= Mark Slobin =

American scholar and ethnomusicologist

Mark Slobin is an American scholar and ethnomusicologist who has written extensively on the subject of East European Jewish music and klezmer music, as well as the music of Afghanistan, where he conducted research beginning in 1967. He is Winslow-Kaplan Professor of Music Emeritus at Wesleyan University, where he taught both music and American Studies from 1971 to 2016.

He has been the president of the Society for Ethnomusicology and the Society for Asian Music. Two of his books on Jewish music have won the ASCAP-Deems Taylor Award.

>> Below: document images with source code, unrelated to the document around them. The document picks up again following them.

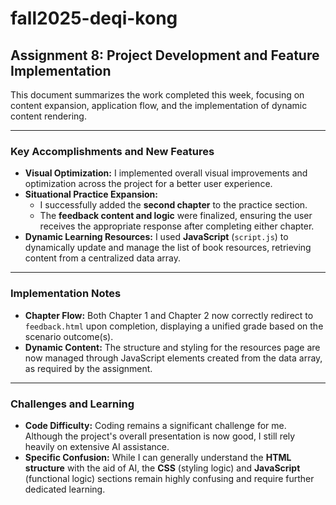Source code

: # fall2025-deqi-kong


## Assignment 8: Project Development and Feature Implementation

This document summarizes the work completed this week, focusing on content expansion, application flow, and the implementation of dynamic content rendering.

---

### Key Accomplishments and New Features

* **Visual Optimization:** I implemented overall visual improvements and optimization across the project for a better user experience.
* **Situational Practice Expansion:**
    * I successfully added the **second chapter** to the practice section.
    * The **feedback content and logic** were finalized, ensuring the user receives the appropriate response after completing either chapter.
* **Dynamic Learning Resources:** I used **JavaScript** (`script.js`) to dynamically update and manage the list of book resources, retrieving content from a centralized data array.

---

### Implementation Notes

* **Chapter Flow:** Both Chapter 1 and Chapter 2 now correctly redirect to `feedback.html` upon completion, displaying a unified grade based on the scenario outcome(s).
* **Dynamic Content:** The structure and styling for the resources page are now managed through JavaScript elements created from the data array, as required by the assignment.

---

### Challenges and Learning

* **Code Difficulty:** Coding remains a significant challenge for me. Although the project's overall presentation is now good, I still rely heavily on extensive AI assistance.
* **Specific Confusion:** While I can generally understand the **HTML structure** with the aid of AI, the **CSS** (styling logic) and **JavaScript** (functional logic) sections remain highly confusing and require further dedicated learning.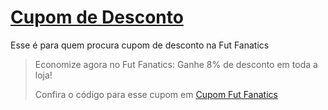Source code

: # [Cupom de Desconto](https://github.com/CupomDeDesconto/Promocoes/blob/main/README.md)
Esse é para quem procura cupom de desconto na Fut Fanatics
<blockquote cite="https://asasdodesconto.com/desconto/economize-agora-no-fut-fanatics-ganhe-8-de-desconto-em-toda-a-loja-2173599"><p>Economize agora no Fut Fanatics: Ganhe 8% de desconto em toda a loja!</p><footer>Confira o código para esse cupom em <a href="https://asasdodesconto.com/desconto/economize-agora-no-fut-fanatics-ganhe-8-de-desconto-em-toda-a-loja-2173599">Cupom Fut Fanatics</a></footer></blockquote>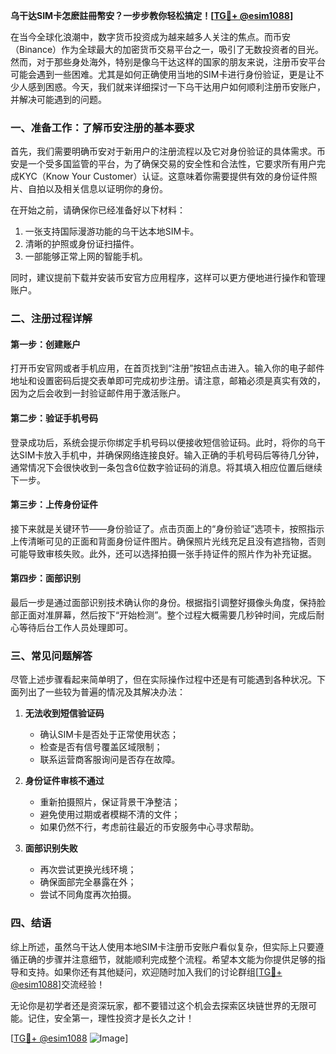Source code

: **乌干达SIM卡怎麽註冊幣安？一步步教你轻松搞定！[[TG💪+ @esim1088](https://t.me/s/esim1088)]**

在当今全球化浪潮中，数字货币投资成为越来越多人关注的焦点。而币安（Binance）作为全球最大的加密货币交易平台之一，吸引了无数投资者的目光。然而，对于那些身处海外，特别是像乌干达这样的国家的朋友来说，注册币安平台可能会遇到一些困难。尤其是如何正确使用当地的SIM卡进行身份验证，更是让不少人感到困惑。今天，我们就来详细探讨一下乌干达用户如何顺利注册币安账户，并解决可能遇到的问题。

### 一、准备工作：了解币安注册的基本要求

首先，我们需要明确币安对于新用户的注册流程以及它对身份验证的具体需求。币安是一个受多国监管的平台，为了确保交易的安全性和合法性，它要求所有用户完成KYC（Know Your Customer）认证。这意味着你需要提供有效的身份证件照片、自拍以及相关信息以证明你的身份。

在开始之前，请确保你已经准备好以下材料：
1. 一张支持国际漫游功能的乌干达本地SIM卡。
2. 清晰的护照或身份证扫描件。
3. 一部能够正常上网的智能手机。

同时，建议提前下载并安装币安官方应用程序，这样可以更方便地进行操作和管理账户。

### 二、注册过程详解

#### 第一步：创建账户
打开币安官网或者手机应用，在首页找到“注册”按钮点击进入。输入你的电子邮件地址和设置密码后提交表单即可完成初步注册。请注意，邮箱必须是真实有效的，因为之后会收到一封验证邮件用于激活账户。

#### 第二步：验证手机号码
登录成功后，系统会提示你绑定手机号码以便接收短信验证码。此时，将你的乌干达SIM卡放入手机中，并确保网络连接良好。输入正确的手机号码后等待几分钟，通常情况下会很快收到一条包含6位数字验证码的消息。将其填入相应位置后继续下一步。

#### 第三步：上传身份证件
接下来就是关键环节——身份验证了。点击页面上的“身份验证”选项卡，按照指示上传清晰可见的正面和背面身份证件图片。确保照片光线充足且没有遮挡物，否则可能导致审核失败。此外，还可以选择拍摄一张手持证件的照片作为补充证据。

#### 第四步：面部识别
最后一步是通过面部识别技术确认你的身份。根据指引调整好摄像头角度，保持脸部正面对准屏幕，然后按下“开始检测”。整个过程大概需要几秒钟时间，完成后耐心等待后台工作人员处理即可。

### 三、常见问题解答

尽管上述步骤看起来简单明了，但在实际操作过程中还是有可能遇到各种状况。下面列出了一些较为普遍的情况及其解决办法：

1. **无法收到短信验证码**
   - 确认SIM卡是否处于正常使用状态；
   - 检查是否有信号覆盖区域限制；
   - 联系运营商客服询问是否存在故障。

2. **身份证件审核不通过**
   - 重新拍摄照片，保证背景干净整洁；
   - 避免使用过期或者模糊不清的文件；
   - 如果仍然不行，考虑前往最近的币安服务中心寻求帮助。

3. **面部识别失败**
   - 再次尝试更换光线环境；
   - 确保面部完全暴露在外；
   - 尝试不同角度再次拍摄。

### 四、结语

综上所述，虽然乌干达人使用本地SIM卡注册币安账户看似复杂，但实际上只要遵循正确的步骤并注意细节，就能顺利完成整个流程。希望本文能为你提供足够的指导和支持。如果你还有其他疑问，欢迎随时加入我们的讨论群组[[TG💪+ @esim1088](https://t.me/s/esim1088)]交流经验！

无论你是初学者还是资深玩家，都不要错过这个机会去探索区块链世界的无限可能。记住，安全第一，理性投资才是长久之计！

[[TG💪+ @esim1088](https://t.me/s/esim1088) ![Image](https://i.postimg.cc/4NQfJmqS/Snipaste-2025-05-13-00-14-12.png)]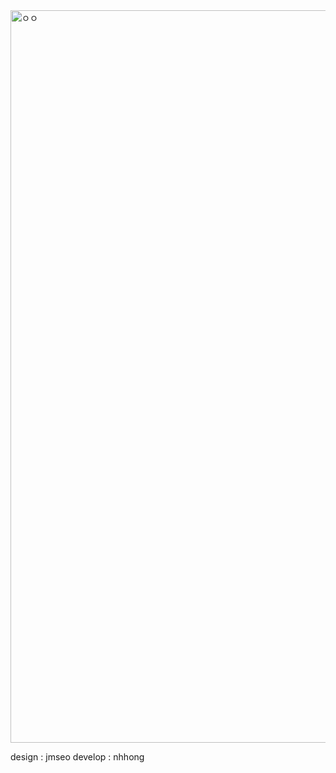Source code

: 
<img width="1172" alt="ㅇㅇ" src="https://github.com/ji-minseo/emoji-mbti/assets/58129595/a6d36c97-3c67-4226-a441-40a7f9c474dd">

design : jmseo
develop : nhhong
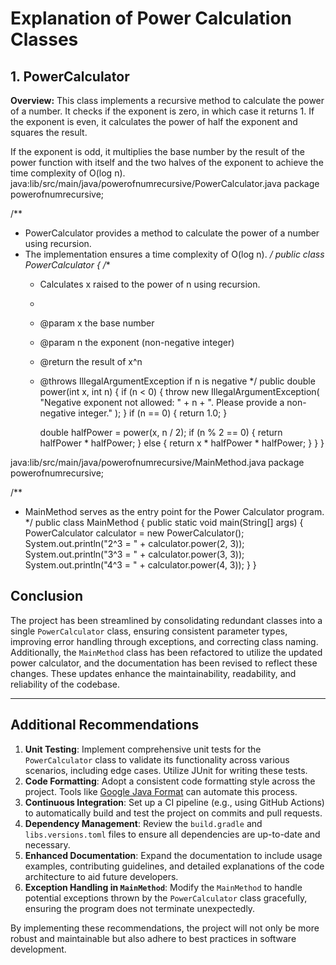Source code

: # Explanation of Power Calculation Classes

## 1. PowerCalculator
**Overview:** This class implements a recursive method to calculate the power of a number. It checks if the exponent is zero, in which case it returns 1. If the exponent is even, it calculates the power of half the exponent and squares the result. 

If the exponent is odd, it multiplies the base number by the result of the power function with itself and the two halves of the exponent to achieve the time complexity of O(log n).
java:lib/src/main/java/powerofnumrecursive/PowerCalculator.java
package powerofnumrecursive;

/**
 * PowerCalculator provides a method to calculate the power of a number using recursion.
 * The implementation ensures a time complexity of O(log n).
 */
public class PowerCalculator {
    /**
     * Calculates x raised to the power of n using recursion.
     *
     * @param x the base number
     * @param n the exponent (non-negative integer)
     * @return the result of x^n
     * @throws IllegalArgumentException if n is negative
     */
    public double power(int x, int n) {
        if (n < 0) {
            throw new IllegalArgumentException(
                "Negative exponent not allowed: " + n + ". Please provide a non-negative integer."
            );
        }
        if (n == 0) {
            return 1.0;
        }

        double halfPower = power(x, n / 2);
        if (n % 2 == 0) {
            return halfPower * halfPower;
        } else {
            return x * halfPower * halfPower;
        }
    }
}

java:lib/src/main/java/powerofnumrecursive/MainMethod.java
package powerofnumrecursive;

/**
 * MainMethod serves as the entry point for the Power Calculator program.
 */
public class MainMethod {
    public static void main(String[] args) {
        PowerCalculator calculator = new PowerCalculator();
        System.out.println("2^3 = " + calculator.power(2, 3));
        System.out.println("3^3 = " + calculator.power(3, 3));
        System.out.println("4^3 = " + calculator.power(4, 3));
    }
}

## Conclusion

The project has been streamlined by consolidating redundant classes into a single `PowerCalculator` class, ensuring consistent parameter types, improving error handling through exceptions, and correcting class naming. Additionally, the `MainMethod` class has been refactored to utilize the updated power calculator, and the documentation has been revised to reflect these changes. These updates enhance the maintainability, readability, and reliability of the codebase.

---

## Additional Recommendations

1. **Unit Testing**: Implement comprehensive unit tests for the `PowerCalculator` class to validate its functionality across various scenarios, including edge cases. Utilize JUnit for writing these tests.
2. **Code Formatting**: Adopt a consistent code formatting style across the project. Tools like [Google Java Format](https://github.com/google/google-java-format) can automate this process.
3. **Continuous Integration**: Set up a CI pipeline (e.g., using GitHub Actions) to automatically build and test the project on commits and pull requests.
4. **Dependency Management**: Review the `build.gradle` and `libs.versions.toml` files to ensure all dependencies are up-to-date and necessary.
5. **Enhanced Documentation**: Expand the documentation to include usage examples, contributing guidelines, and detailed explanations of the code architecture to aid future developers.
6. **Exception Handling in `MainMethod`**: Modify the `MainMethod` to handle potential exceptions thrown by the `PowerCalculator` class gracefully, ensuring the program does not terminate unexpectedly.

By implementing these recommendations, the project will not only be more robust and maintainable but also adhere to best practices in software development.
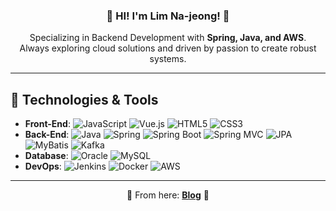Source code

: <div align="center">

  <!-- 배경 이미지와 타이틀 -->
  <h3>🚀 HI! I'm <strong>Lim Na-jeong</strong>! 🚀</h3>
  
  <!-- 소개 -->
  <p>
    Specializing in Backend Development with <strong>Spring, Java, and AWS</strong>.<br>
    Always exploring cloud solutions and driven by passion to create robust systems.
  </p>

</div>

---

## 🔧 Technologies & Tools

- **Front-End**: ![JavaScript](https://img.shields.io/badge/-JavaScript-F7DF1E?style=flat&logo=javascript&logoColor=fff) ![Vue.js](https://img.shields.io/badge/-Vue.js-4FC08D?style=flat&logo=vue.js&logoColor=fff) ![HTML5](https://img.shields.io/badge/-HTML5-E34F26?style=flat&logo=html5&logoColor=fff) ![CSS3](https://img.shields.io/badge/-CSS3-1572B6?style=flat&logo=css3&logoColor=fff)  
- **Back-End**: ![Java](https://img.shields.io/badge/-Java-007396?style=flat&logo=java&logoColor=fff) ![Spring](https://img.shields.io/badge/-Spring-6DB33F?style=flat&logo=spring&logoColor=fff) ![Spring Boot](https://img.shields.io/badge/-Spring%20Boot-6DB33F?style=flat&logo=springboot&logoColor=fff) ![Spring MVC](https://img.shields.io/badge/-Spring%20MVC-6DB33F?style=flat&logo=spring&logoColor=fff) ![JPA](https://img.shields.io/badge/-JPA-003E6D?style=flat&logo=java&logoColor=fff) ![MyBatis](https://img.shields.io/badge/-MyBatis-8A8A8A?style=flat&logo=apache&logoColor=fff) ![Kafka](https://img.shields.io/badge/-Kafka-231F20?style=flat&logo=apachekafka&logoColor=fff)  
- **Database**: ![Oracle](https://img.shields.io/badge/-Oracle-F80000?style=flat&logo=oracle&logoColor=fff) ![MySQL](https://img.shields.io/badge/-MySQL-4479A1?style=flat&logo=mysql&logoColor=fff)  
- **DevOps**: ![Jenkins](https://img.shields.io/badge/-Jenkins-D24939?style=flat&logo=jenkins&logoColor=fff) ![Docker](https://img.shields.io/badge/-Docker-2496ED?style=flat&logo=docker&logoColor=fff) ![AWS](https://img.shields.io/badge/-AWS-232F3E?style=flat&logo=amazonaws&logoColor=fff)

---

<div align="center">

  🌟 From here: 
  **[Blog](https://letusdevelop.tistory.com)** 🌟

</div>

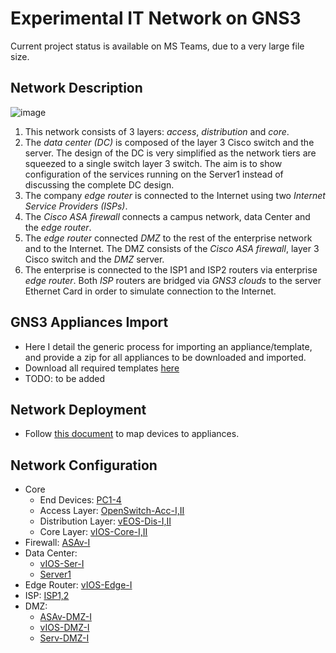 # Experimental IT Network on GNS3

Current project status is available on MS Teams, due to a very large file size.

## Network Description

![image](https://user-images.githubusercontent.com/69375071/210197317-12a7553f-9dea-4a2c-9336-2f2b721b06b8.png)

1. This network consists of 3 layers: *access*, *distribution* and *core*.
2. The *data center (DC)* is composed of the layer 3 Cisco switch and the server. The design of the DC is very simplified as the network tiers are squeezed to a single switch layer 3 switch. The aim is to show configuration of the services running on the Server1 instead of discussing the complete DC design.
3. The company *edge router* is connected to the Internet using two *Internet Service Providers (ISPs)*.
4. The *Cisco ASA firewall* connects a campus network, data Center and the *edge router*.
5. The *edge router* connected *DMZ* to the rest of the enterprise network and to the Internet. The DMZ consists of the *Cisco ASA firewall*, layer 3 Cisco switch and the *DMZ* server.
6. The enterprise is connected to the ISP1 and ISP2 routers via enterprise *edge router*. Both *ISP* routers  are bridged via *GNS3 clouds* to the server Ethernet Card in order to simulate connection to the Internet.

## GNS3 Appliances Import

- Here I detail the generic process for importing an appliance/template, and provide a zip for all appliances to be downloaded and imported.
- Download all required templates [here](./Appliances/gns3-appliances.zip)
- TODO: to be added

## Network Deployment

- Follow [this document](./Deployment/README.md) to map devices to appliances.

## Network Configuration

- Core
  - End Devices: [PC1-4](./Configuration/PC.md)
  - Access Layer: [OpenSwitch-Acc-I,II](./Configuration/OpenSwitch-Acc.md)
  - Distribution Layer: [vEOS-Dis-I,II](./Configuration/vEOS-Dis.md)
  - Core Layer: [vIOS-Core-I,II](./Configuration/vIOS-Core.md)
- Firewall: [ASAv-I](./Configuration/ASAv-I.md)
- Data Center:
  - [vIOS-Ser-I](./Configuration/vIOS-Ser-I.md)
  - [Server1](./Configuration/Server1.md)
- Edge Router: [vIOS-Edge-I](./Configuration/vIOS-Edge-I.md)
- ISP: [ISP1,2](./Configuration/ISP.md)
- DMZ:
  - [ASAv-DMZ-I](./Configuration/ASAv-DMZ-I.md)
  - [vIOS-DMZ-I](./Configuration/vIOS-DMZ-I.md)
  - [Serv-DMZ-I](./Configuration/Serv-DMZ-I.md)
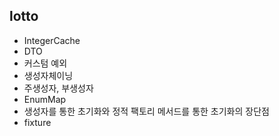 ## lotto
- IntegerCache
- DTO
- 커스텀 예외
- 생성자체이닝
- 주생성자, 부생성자
- EnumMap
- 생성자를 통한 초기화와 정적 팩토리 메서드를 통한 초기화의 장단점
- fixture
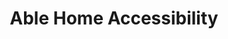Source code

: ---
title: "Able Home Accessibility"
url: /west-boylston/able-home-accessibility/
shop: medical supply
---
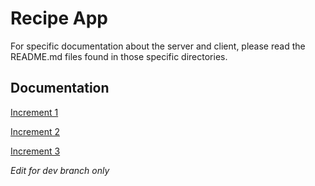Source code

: # Recipe App

For specific documentation about the server and client, please read the README.md files found in those specific directories.

## Documentation

[Increment 1](https://drive.google.com/drive/folders/1RXy5j13vA9OfV6v2fKtlgVWtMlTMTLXr?usp=sharing)

[Increment 2](https://drive.google.com/drive/folders/1f7kTZWNFPN9X1DCPW3oeFS-U1jUE0GTw?usp=sharing)

[Increment 3](https://drive.google.com/drive/folders/18tGMpdPeEZa1Bb7ck1CFEck4IN0zZ6Fl?usp=sharing)

_Edit for dev branch only_

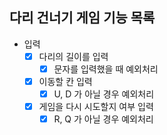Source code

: ## 다리 건너기 게임 기능 목록

- 입력
  - [X] 다리의 길이를 입력
    - [X] 문자를 입력했을 때 예외처리
  - [X] 이동할 칸 입력
    - [X] U, D 가 아닐 경우 예외처리
  - [X] 게임을 다시 시도할지 여부 입력
    - [X] R, Q 가 아닐 경우 예외처리
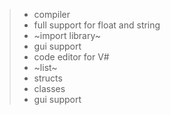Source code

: 
> * compiler
> * full support for float and string
> * ~import library~
> * gui support 
> * code editor for V#
> * ~list~
> * structs
> * classes
> * gui support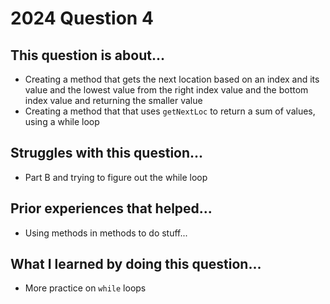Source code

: # 2024 Question 4

## This question is about...
 - Creating a method that gets the next location based on an index and its value and the lowest value from the right index value and the bottom index value and returning the smaller value
 - Creating a method that that uses `getNextLoc` to return a sum of values, using a while loop
## Struggles with this question...
 - Part B and trying to figure out the while loop
## Prior experiences that helped...
 - Using methods in methods to do stuff...
## What I learned by doing this question...
 - More practice on `while` loops
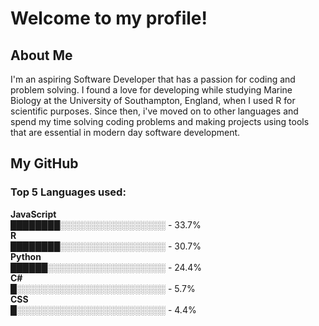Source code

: # Welcome to my profile!
## About Me
I'm an aspiring Software Developer that has a passion for coding and problem solving. I found a love for developing while studying Marine Biology at the University 
of Southampton, England, when I used R for scientific purposes. Since then, i've moved on to other languages and spend my time solving coding problems and making projects using tools
that are essential in modern day software development.<br>
## My GitHub
<!--START_SECTION:languages-->
### Top 5 Languages used:<br>
**JavaScript**<br>
████████░░░░░░░░░░░░░░░░░ - 33.7%<br>
**R**<br>
████████░░░░░░░░░░░░░░░░░ - 30.7%<br>
**Python**<br>
██████░░░░░░░░░░░░░░░░░░░ - 24.4%<br>
**C#**<br>
█░░░░░░░░░░░░░░░░░░░░░░░░ - 5.7%<br>
**CSS**<br>
█░░░░░░░░░░░░░░░░░░░░░░░░ - 4.4%<br>

<!--END_SECTION:languages-->


<!--

Here are some ideas to get you started:

- 🔭 I’m currently working on ...
- 🌱 I’m currently learning ...
- 👯 I’m looking to collaborate on ...
- 🤔 I’m looking for help with ...
- 💬 Ask me about ...
- 📫 How to reach me: ...
- 😄 Pronouns: ...
- ⚡ Fun fact: ...
-->
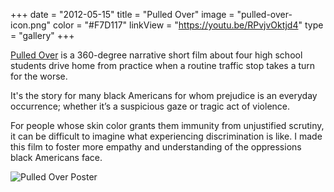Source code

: +++
date = "2012-05-15"
title = "Pulled Over"
image = "pulled-over-icon.png"
color = "#F7D117"
linkView = "https://youtu.be/RPvjvOktjd4"
type = "gallery"
+++

[Pulled Over](https://youtu.be/RPvjvOktjd4) is a 360-degree narrative short film about four high school students drive home from practice when a routine traffic stop takes a turn for the worse.

It's the story for many black Americans for whom prejudice is an everyday occurrence; whether it’s a suspicious gaze or tragic act of violence.

For people whose skin color grants them immunity from unjustified scrutiny, it can be difficult to imagine what experiencing discrimination is like. I made this film to foster more empathy and understanding of the oppressions black Americans face.

![Pulled Over Poster](images/pulled-over-poster.png)

<!-- date = "2020-05-15T21:57:17-07:00" -->

<!-- [github]
    repo = "tomanistor/osprey"
    showInfo = true -->
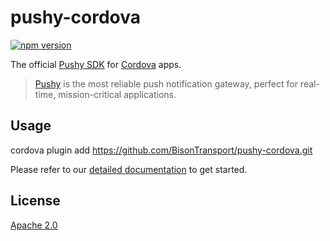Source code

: # pushy-cordova
[![npm version](https://badge.fury.io/js/pushy-cordova.svg)](https://www.npmjs.com/package/pushy-cordova)

The official [Pushy SDK](https://pushy.me/) for [Cordova](https://cordova.apache.org/) apps.

> [Pushy](https://pushy.me/) is the most reliable push notification gateway, perfect for real-time, mission-critical applications.

## Usage

cordova plugin add https://github.com/BisonTransport/pushy-cordova.git

Please refer to our [detailed documentation](https://pushy.me/docs/additional-platforms/cordova) to get started.

## License

[Apache 2.0](LICENSE)
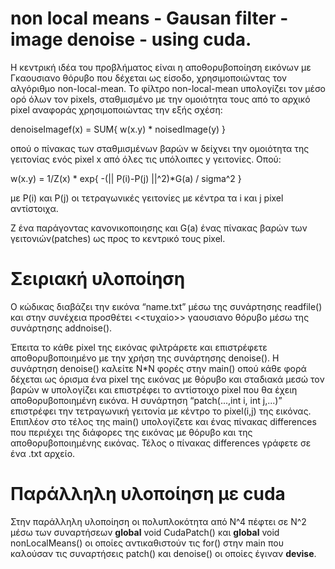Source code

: # non local means - Gausan filter - image denoise - using cuda.

Η κεντρική ιδέα του προβλήματος είναι η αποθορυβοποίηση εικόνων με Γκαουσιανο θόρυβο που
δέχεται ως είσοδο, χρησιμοποιώντας τον αλγόριθμο non-local-mean. Το φίλτρο non-local-mean
υπολογίζει τον μέσο ορό όλων τον pixels, σταθμισμένο με την ομοιότητα τους από το αρχικό pixel
αναφοράς χρησιμοποιώντας την εξής σχέση:

denoiseImagef(x) = SUM{ w(x.y) * noisedImage(y) }

οπού ο πίνακας των σταθμισμένων βαρών w δείχνει την ομοιότητα της γειτονίας ενός pixel x από όλες
τις υπόλοιπες y γειτονίες. Οπού:

w(x.y) = 1/Z(x) * exp{ -(|| P(i)-P(j) ||^2)*G(a) / sigma^2 }

με P(i) και P(j) οι τετραγωνικές γειτονίες με κέντρα τα i και j pixel αντίστοιχα.

Ζ ένα παράγοντας κανονικοποιησης
και G(a) ένας πίνακας βαρών των γειτονιών(patches) ως προς το κεντρικό τους pixel.
# Σειριακή υλοποίηση
Ο κώδικας διαβάζει την εικόνα “name.txt” μέσω της συνάρτησης
readfile() και στην συνέχεια προσθέτει <<τυχαίο>> γαουσιανο θόρυβο
μέσω της συνάρτησης addnoise().

Έπειτα το κάθε pixel της εικόνας φιλτράρετε και επιστρέφετε
αποθορυβοποιημένο με την χρήση της συνάρτησης denoise(). Η
συνάρτηση denoise() καλείτε N*N φορές στην main() οπού κάθε φορά
δέχεται ως όρισμα ένα pixel της εικόνας με θόρυβο και σταδιακά μεσώ
τον βαρών w υπολογίζει και επιστρέφει το αντίστοιχο pixel που θα έχειη αποθορυβοποιημένη εικόνα. Η συνάρτηση “patch(...,int i, int j,...)”
επιστρέφει την τετραγωνική γειτονία με κέντρο το pixel(i,j) της εικόνας.
Επιπλέον στο τέλος της main() υπολογίζετε και ένας πίνακας
differences που περιέχει της διάφορες της εικόνας με θόρυβο και της
αποθορυβοποιημένης εικόνας. Τέλος ο πίνακας differences γράφετε σε
ένα .txt αρχείο.

# Παράλληλη υλοποίηση με cuda
Στην παράλληλη υλοποίηση οι πολυπλοκότητα από N^4 πέφτει σε Ν^2
μέσω των συναρτήσεων __global__ void CudaPatch() και __global__
void nonLocalMeans() οι οποίες αντικαθιστούν τις for() στην main που
καλούσαν τις συναρτήσεις patch() και denoise() οι οποίες έγιναν
__devise__.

In 1981 and 2001, he edited and reissued collections of the Ukrainian Jewish ethnomusicologist Moses Beregovsky.

==Published works==
- Subcultural Sounds: Micromusics of the West
- Chosen Voices: The Story of the American Cantorate
- Tenement Songs: The Popular Music of the Jewish Immigrants
- Fiddler on the Move : Exploring the Klezmer World
- American Klezmer : Its roots and offshoots
- Old Jewish Folk Music: The Collections and Writings of Moshe Beregovski
- Global Soundtracks : Worlds of film music (ed.)
- Music in the Culture of Northern Afghanistan. Tucson: Univ. of Arizona Press. (1976)

== Documentary ==
- 1981 "Number 7: They All Know It," video, as project supervisor, script co-writer.
- 1983 "Music in the Afghan North," video
- 1986 "More than a Singer," project director, script consultant
- 2003 Afghanistan Untouched, 2-cd set of field recordings, Traditional Crossroads.